= Data for the task =
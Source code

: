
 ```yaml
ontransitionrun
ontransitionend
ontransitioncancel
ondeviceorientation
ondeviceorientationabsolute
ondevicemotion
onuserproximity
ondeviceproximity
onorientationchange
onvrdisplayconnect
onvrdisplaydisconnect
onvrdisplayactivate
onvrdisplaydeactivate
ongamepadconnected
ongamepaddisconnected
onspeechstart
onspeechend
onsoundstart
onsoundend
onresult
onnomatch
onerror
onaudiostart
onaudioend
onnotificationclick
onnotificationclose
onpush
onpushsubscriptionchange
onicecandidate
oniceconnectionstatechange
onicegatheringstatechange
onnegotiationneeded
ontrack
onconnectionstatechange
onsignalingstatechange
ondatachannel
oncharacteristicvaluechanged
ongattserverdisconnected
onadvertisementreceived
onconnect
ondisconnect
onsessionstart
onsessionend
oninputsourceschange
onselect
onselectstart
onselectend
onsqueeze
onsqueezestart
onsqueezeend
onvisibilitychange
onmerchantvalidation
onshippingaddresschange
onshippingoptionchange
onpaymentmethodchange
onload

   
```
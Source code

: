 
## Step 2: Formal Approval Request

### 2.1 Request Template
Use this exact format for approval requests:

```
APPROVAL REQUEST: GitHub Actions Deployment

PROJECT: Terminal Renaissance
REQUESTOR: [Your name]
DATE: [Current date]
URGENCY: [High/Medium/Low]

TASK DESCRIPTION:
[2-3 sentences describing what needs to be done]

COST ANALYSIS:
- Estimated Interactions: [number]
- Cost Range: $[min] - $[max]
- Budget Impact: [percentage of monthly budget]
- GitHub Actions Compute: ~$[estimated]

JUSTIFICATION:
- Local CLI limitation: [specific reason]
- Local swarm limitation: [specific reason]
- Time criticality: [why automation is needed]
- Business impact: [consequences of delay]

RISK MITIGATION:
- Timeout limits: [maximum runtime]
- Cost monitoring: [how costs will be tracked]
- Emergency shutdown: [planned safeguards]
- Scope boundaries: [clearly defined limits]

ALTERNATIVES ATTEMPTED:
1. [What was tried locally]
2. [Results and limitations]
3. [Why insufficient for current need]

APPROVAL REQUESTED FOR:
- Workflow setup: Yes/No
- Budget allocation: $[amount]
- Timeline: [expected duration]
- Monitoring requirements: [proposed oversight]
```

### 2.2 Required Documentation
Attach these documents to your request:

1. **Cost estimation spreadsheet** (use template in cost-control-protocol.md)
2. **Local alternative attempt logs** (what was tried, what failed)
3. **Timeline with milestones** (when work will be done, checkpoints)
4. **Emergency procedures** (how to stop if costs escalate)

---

= What is needed =
Of the lines in the listing above, count those containing the word "costs", and state the count alone.

= Task result =
2